**Dataset entries**
---+---

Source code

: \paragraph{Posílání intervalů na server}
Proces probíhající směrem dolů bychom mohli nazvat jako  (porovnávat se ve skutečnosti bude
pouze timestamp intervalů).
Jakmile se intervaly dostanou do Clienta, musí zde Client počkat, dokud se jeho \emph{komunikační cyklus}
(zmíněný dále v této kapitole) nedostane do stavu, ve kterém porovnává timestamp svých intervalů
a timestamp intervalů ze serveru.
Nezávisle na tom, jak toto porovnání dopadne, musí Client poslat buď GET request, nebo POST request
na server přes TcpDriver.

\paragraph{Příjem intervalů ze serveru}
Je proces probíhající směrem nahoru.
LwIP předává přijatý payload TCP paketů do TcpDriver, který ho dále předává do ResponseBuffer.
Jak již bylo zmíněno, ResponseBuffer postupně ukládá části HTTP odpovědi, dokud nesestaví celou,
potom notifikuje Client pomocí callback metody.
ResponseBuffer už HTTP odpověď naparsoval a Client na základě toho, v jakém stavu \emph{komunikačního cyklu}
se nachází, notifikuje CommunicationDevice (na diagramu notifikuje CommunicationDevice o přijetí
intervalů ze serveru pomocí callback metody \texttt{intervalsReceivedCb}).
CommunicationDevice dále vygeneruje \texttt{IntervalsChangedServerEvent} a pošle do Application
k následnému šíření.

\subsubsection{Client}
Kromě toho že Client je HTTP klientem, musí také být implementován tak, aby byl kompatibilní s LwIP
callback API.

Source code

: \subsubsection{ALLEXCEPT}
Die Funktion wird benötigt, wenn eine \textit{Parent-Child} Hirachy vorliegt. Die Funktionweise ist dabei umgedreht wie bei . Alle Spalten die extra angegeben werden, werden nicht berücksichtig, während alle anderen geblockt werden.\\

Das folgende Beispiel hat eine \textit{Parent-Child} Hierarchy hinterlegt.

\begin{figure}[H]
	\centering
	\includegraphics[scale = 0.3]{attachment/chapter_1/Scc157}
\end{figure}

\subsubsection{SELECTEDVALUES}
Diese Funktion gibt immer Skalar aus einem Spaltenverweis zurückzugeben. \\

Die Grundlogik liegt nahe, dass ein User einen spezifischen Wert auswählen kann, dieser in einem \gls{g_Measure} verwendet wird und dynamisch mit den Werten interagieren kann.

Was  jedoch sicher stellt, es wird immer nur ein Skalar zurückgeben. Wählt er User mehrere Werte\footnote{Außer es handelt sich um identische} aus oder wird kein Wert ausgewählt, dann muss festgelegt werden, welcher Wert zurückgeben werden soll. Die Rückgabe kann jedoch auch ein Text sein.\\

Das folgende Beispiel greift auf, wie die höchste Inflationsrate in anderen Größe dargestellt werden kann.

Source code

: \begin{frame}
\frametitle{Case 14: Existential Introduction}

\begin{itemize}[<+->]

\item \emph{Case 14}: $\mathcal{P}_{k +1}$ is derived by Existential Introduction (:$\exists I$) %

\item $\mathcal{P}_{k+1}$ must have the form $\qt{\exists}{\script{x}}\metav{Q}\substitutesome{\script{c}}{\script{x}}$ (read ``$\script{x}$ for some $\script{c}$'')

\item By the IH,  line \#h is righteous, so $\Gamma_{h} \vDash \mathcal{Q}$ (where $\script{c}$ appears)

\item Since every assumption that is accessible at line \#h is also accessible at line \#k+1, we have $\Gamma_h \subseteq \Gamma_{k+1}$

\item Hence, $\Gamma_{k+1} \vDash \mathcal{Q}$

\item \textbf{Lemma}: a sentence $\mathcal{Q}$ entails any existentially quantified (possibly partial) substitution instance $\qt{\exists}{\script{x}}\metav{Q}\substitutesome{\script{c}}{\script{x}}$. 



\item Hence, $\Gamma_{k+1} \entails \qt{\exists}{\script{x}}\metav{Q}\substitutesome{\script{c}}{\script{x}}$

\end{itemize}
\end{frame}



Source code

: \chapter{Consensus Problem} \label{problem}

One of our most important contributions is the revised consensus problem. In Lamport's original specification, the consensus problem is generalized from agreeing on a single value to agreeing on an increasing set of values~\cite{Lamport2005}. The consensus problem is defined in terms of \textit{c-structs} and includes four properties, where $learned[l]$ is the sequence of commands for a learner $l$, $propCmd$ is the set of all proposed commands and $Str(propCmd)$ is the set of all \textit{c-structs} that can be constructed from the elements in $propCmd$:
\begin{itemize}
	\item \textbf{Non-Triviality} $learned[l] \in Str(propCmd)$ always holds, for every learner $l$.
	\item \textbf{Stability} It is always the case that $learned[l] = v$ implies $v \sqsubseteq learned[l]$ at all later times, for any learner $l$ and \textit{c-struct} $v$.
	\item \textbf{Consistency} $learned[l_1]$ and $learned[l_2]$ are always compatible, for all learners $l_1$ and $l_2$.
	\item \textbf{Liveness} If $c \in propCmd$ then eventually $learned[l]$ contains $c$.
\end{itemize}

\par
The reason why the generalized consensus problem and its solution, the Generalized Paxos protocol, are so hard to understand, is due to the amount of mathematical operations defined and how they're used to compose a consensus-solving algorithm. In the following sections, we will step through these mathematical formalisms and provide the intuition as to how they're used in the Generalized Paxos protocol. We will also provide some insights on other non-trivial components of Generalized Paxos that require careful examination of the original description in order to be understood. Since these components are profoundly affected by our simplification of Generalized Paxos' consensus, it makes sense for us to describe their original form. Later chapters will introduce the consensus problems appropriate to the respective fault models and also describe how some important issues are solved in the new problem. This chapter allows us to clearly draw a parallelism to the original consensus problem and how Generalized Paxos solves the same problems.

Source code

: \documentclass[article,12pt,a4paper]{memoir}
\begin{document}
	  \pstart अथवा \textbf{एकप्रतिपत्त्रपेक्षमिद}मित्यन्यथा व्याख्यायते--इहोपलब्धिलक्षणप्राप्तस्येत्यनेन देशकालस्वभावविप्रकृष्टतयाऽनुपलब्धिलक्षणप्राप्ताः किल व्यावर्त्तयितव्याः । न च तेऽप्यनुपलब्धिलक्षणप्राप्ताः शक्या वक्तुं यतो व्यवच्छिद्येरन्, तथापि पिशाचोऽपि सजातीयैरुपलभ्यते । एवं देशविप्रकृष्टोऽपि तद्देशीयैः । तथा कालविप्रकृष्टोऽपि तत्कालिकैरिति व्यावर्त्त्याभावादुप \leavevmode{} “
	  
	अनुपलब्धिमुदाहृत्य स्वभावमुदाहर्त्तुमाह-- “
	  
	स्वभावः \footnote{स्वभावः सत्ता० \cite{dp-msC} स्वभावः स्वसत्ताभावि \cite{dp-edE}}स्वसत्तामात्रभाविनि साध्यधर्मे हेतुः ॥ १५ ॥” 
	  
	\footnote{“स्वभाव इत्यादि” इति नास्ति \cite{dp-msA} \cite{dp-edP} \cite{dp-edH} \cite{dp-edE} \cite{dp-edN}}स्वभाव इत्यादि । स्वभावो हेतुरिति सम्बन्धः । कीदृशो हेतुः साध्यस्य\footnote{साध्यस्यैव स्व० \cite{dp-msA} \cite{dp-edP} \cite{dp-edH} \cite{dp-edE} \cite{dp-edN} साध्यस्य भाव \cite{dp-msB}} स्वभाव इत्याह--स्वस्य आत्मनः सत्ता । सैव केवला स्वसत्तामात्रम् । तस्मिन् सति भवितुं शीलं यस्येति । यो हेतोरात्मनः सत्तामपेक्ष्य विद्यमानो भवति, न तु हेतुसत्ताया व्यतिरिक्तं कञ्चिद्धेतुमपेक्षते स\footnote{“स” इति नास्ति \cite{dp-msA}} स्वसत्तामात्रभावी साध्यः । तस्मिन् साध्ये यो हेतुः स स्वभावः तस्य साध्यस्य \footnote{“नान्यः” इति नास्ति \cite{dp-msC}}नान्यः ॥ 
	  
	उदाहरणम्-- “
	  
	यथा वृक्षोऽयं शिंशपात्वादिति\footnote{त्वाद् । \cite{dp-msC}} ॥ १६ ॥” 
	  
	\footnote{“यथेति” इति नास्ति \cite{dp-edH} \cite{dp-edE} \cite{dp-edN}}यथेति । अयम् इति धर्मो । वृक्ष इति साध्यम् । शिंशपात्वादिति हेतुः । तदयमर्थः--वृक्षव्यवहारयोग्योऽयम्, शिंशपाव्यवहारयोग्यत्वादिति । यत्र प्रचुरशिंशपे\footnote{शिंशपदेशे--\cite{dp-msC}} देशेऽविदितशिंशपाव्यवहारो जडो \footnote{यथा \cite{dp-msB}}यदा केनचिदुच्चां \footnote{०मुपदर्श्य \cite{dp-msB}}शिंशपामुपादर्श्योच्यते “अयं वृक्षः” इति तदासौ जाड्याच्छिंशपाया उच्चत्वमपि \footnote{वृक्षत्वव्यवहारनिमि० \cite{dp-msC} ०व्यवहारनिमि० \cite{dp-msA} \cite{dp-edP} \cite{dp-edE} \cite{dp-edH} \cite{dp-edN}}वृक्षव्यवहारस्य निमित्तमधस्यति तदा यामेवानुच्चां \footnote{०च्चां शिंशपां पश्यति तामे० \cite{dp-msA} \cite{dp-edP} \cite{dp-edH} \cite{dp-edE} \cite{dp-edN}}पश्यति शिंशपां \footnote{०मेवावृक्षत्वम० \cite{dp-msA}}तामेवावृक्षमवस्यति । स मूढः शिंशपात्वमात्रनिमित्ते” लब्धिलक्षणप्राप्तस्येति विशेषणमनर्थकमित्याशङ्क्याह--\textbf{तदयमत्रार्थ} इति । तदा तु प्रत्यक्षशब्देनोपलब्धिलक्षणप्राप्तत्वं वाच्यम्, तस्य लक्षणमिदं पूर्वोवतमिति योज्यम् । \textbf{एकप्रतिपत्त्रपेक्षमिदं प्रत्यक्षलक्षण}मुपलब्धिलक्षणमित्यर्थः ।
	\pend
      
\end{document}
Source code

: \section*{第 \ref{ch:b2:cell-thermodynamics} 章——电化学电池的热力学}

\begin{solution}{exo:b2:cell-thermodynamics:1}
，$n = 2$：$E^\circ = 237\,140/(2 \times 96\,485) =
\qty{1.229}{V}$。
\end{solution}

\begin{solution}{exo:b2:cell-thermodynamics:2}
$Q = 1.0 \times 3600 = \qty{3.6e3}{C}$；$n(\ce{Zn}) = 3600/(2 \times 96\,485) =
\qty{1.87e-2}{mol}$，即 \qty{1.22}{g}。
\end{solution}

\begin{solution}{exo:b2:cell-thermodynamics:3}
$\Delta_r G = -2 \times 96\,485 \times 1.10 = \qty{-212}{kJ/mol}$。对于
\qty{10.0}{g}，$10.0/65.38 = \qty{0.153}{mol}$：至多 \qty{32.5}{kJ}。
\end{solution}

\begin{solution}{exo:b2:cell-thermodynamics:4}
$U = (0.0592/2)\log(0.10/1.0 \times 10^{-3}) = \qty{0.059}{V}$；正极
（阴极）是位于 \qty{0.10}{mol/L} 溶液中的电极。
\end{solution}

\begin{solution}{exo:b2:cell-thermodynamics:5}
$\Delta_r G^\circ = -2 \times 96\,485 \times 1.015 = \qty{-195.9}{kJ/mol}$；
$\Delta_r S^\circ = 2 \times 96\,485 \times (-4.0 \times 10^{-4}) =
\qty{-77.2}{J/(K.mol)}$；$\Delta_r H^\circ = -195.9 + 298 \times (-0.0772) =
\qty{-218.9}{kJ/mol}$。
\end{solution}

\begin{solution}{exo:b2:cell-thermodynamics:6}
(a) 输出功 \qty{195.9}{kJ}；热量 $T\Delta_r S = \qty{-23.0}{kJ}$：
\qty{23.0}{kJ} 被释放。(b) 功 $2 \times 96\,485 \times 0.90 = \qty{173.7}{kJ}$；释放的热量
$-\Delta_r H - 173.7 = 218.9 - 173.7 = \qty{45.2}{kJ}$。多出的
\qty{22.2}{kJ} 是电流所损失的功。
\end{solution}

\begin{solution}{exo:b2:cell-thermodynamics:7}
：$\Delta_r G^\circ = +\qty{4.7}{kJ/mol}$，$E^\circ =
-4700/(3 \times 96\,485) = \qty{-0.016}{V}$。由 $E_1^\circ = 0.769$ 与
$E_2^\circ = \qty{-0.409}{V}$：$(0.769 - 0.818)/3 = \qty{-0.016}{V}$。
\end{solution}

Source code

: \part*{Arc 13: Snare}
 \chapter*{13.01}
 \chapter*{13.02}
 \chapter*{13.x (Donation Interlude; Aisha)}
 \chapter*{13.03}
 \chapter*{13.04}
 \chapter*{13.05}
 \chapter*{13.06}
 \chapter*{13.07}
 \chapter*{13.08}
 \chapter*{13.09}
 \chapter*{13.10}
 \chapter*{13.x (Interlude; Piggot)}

---+---

**What to produce**
What lines in the records above include the string "every"? Copy each one.

**Task solution**
\item Since every assumption that is accessible at line \#h is also accessible at line \#k+1, we have $\Gamma_h \subseteq \Gamma_{k+1}$
	\item \textbf{Non-Triviality} $learned[l] \in Str(propCmd)$ always holds, for every learner $l$.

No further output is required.